Aim of the exercise
In the data beneath this task, how many lines contain "below"? Answer with the number only.

── Records for the task

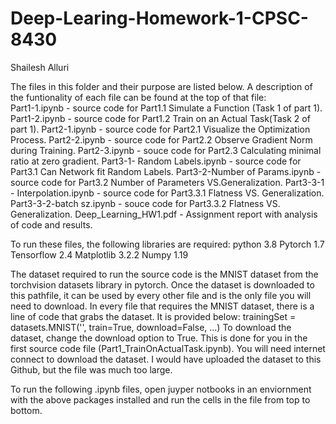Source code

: # Deep-Learing-Homework-1-CPSC-8430

Shailesh Alluri

The files in this folder and their purpose are listed below. A description of the funtionality of each file can be found at the top of that file:  
Part1-1.ipynb - source code for Part1.1 Simulate a Function (Task 1 of part 1). 
Part1-2.ipynb - source code for Part1.2 Train on an Actual Task(Task 2 of part 1). 
Part2-1.ipynb - source code for Part2.1 Visualize the Optimization Process. 
Part2-2.ipynb - source code for Part2.2 Observe Gradient Norm during Training. 
Part2-3.ipynb - souce code for Part2.3 Calculating minimal ratio at zero gradient. 
Part3-1- Random Labels.ipynb - source code for Part3.1 Can Network fit Random Labels. 
Part3-2-Number of Params.ipynb - source code for Part3.2 Number of Parameters VS.Generalization. 
Part3-3-1 - Interpolation.ipynb - source code for Part3.3.1 Flatness VS. Generalization. 
Part3-3-2-batch sz.ipynb - souce code for Part3.3.2 Flatness VS. Generalization. 
Deep_Learning_HW1.pdf - Assignment report with analysis of code and results. 

To run these files, the following libraries are required:
python 3.8
Pytorch 1.7
Tensorflow 2.4
Matplotlib 3.2.2
Numpy 1.19

The dataset required to run the source code is the MNIST dataset from the
torchvision datasets library in pytorch. Once the dataset is downloaded to this 
pathfile, it can be used by every other file and is the only file you will
need to download. In every file that requires the MNIST dataset, there is a
line of code that grabs the dataset. It is provided below:
trainingSet = datasets.MNIST('', train=True, download=False, ...)
To download the dataset, change the download option to True. This is done 
for you in the first source code file (Part1_TrainOnActualTask.ipynb). 
You will need internet connect to download the dataset. I would have
uploaded the dataset to this Github, but the file was much too large. 

To run the following .ipynb files, open juyper notbooks in an enviornment with
the above packages installed and run the cells in the file from top to bottom.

────

Reply to the exercise
2